Seeking Mavis Beacon
Features: Jazmin Jones, Olivia McKayla Ross
Ostensibly a documentary about locating the real person behind the image of Mavis Beacon, the African American woman who fronted the widely used educational typing software program, Mavis Beacon Teaches Typing, director Jazmin Jones’s freewheeling film spins off into other, sometimes intriguing, sometimes frustrating, directions.
Our hosts are director Jones, visual storyteller and ‘thot leader’; and her friend, collaborator and ‘cyber doula’ Olivia McKayla Ross.

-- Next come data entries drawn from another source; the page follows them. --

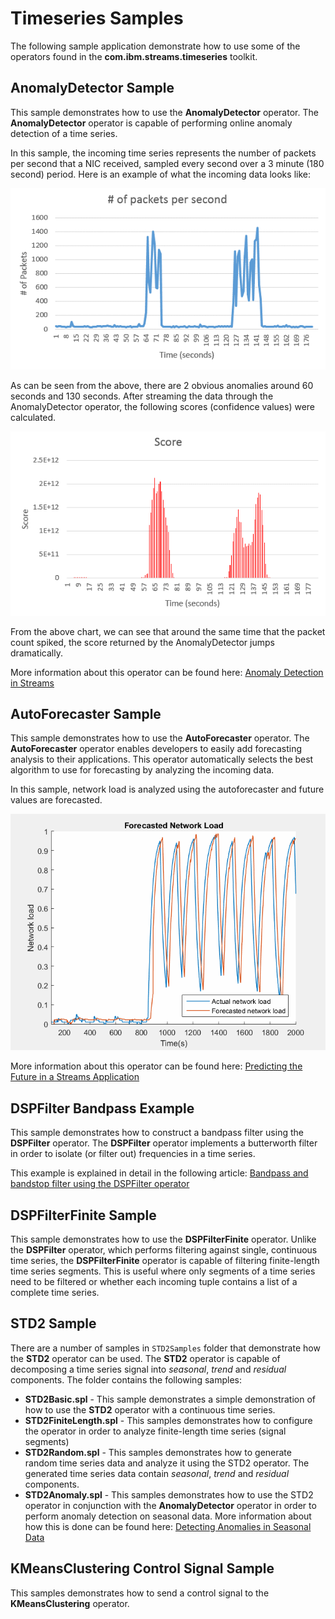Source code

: # Timeseries Samples

The following sample application demonstrate how to use some of the operators found in the **com.ibm.streams.timeseries** toolkit.


## AnomalyDetector Sample

This sample demonstrates how to use the **AnomalyDetector** operator. The **AnomalyDetector** operator is capable of performing online anomaly detection of a time series.

In this sample, the incoming time series represents the number of packets per second that a NIC received, sampled every second over a 3 minute (180 second) period. Here is an example of what the incoming data looks like:

![](images/ad11.png)

As can be seen from the above, there are 2 obvious anomalies around 60 seconds and 130 seconds. After streaming the data through the AnomalyDetector operator, the following scores (confidence values) were calculated.

![](images/ad12.png)

From the above chart, we can see that around the same time that the packet count spiked, the score returned by the AnomalyDetector jumps dramatically.

More information about this operator can be found here: [Anomaly Detection in Streams](https://developer.ibm.com/streamsdev/docs/anomaly-detection-in-streams/)


## AutoForecaster Sample

This sample demonstrates how to use the **AutoForecaster** operator. The **AutoForecaster** operator enables developers to easily add forecasting analysis to their applications. This operator automatically selects the best algorithm to use for forecasting by analyzing the incoming data. 

In this sample, network load is analyzed using the autoforecaster and future values are forecasted. 

![](images/af2.gif)

More information about this operator can be found here: [Predicting the Future in a Streams Application](https://developer.ibm.com/streamsdev/docs/predicting-the-future-in-a-streams-application/)


## DSPFilter Bandpass Example

This sample demonstrates how to construct a bandpass filter using the **DSPFilter** operator. The **DSPFilter** operator implements a butterworth filter in order to isolate (or filter out) frequencies in a time series.

This example is explained in detail in the following article: [Bandpass and bandstop filter using the DSPFilter operator](https://developer.ibm.com/streamsdev/docs/bandpass-bandstop-filters-using-dspfilter-operator/)


## DSPFilterFinite Sample

This sample demonstrates how to use the **DSPFilterFinite** operator. Unlike the **DSPFilter** operator, which performs filtering against single, continuous time series, the **DSPFilterFinite** operator is capable of filtering finite-length time series segments. This is useful where only segments of a time series need to be filtered or whether each incoming tuple contains a list of a complete time series. 


## STD2 Sample

There are a number of samples in `STD2Samples` folder that demonstrate how the **STD2** operator can be used. The **STD2** operator is capable of decomposing a time series signal into _seasonal_, _trend_ and _residual_ components. The folder contains the following samples: 

  * **STD2Basic.spl** - This sample demonstrates a simple demonstration of how to use the **STD2** operator with a continuous time series. 
  * **STD2FiniteLength.spl** - This samples demonstrates how to configure the operator in order to analyze finite-length time series (signal segments)
  * **STD2Random.spl** - This samples demonstrates how to generate random time series data and analyze it using the STD2 operator. The generated time series data contain _seasonal_, _trend_ and _residual_ components. 
  * **STD2Anomaly.spl** - This samples demonstrates how to use the STD2 operator in conjunction with the **AnomalyDetector** operator in order to perform anomaly detection on seasonal data. More information about how this is done can be found here: [Detecting Anomalies in Seasonal Data](https://developer.ibm.com/streamsdev/2016/05/03/detecting-anomalies-in-seasonal-data/)


## KMeansClustering Control Signal Sample

This samples demonstrates how to send a control signal to the **KMeansClustering** operator.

It begins with a brief history of the program that was launched in 1987. Jones and Ross locate the (White) men who devised the program, where they discover that the face of Mavis Beacon was a Haitian-born model Renee L’Esperance, who vanished soon after its success. What follows is an enquiry into race, appropriation, privacy and consent, delivered in a blizzard of skilfully assembled and vividly colourful online images, with frequent nods to various marginalised groups.
The onslaught of imagery can be overwhelming, the film occasionally meanders and the makers insistence on placing themselves at the centre often feels self-indulgent. Which is a shame as when Jones does get writers and curators to speak, their words are insightful, thought-provoking and in one sequence, refreshingly forthright.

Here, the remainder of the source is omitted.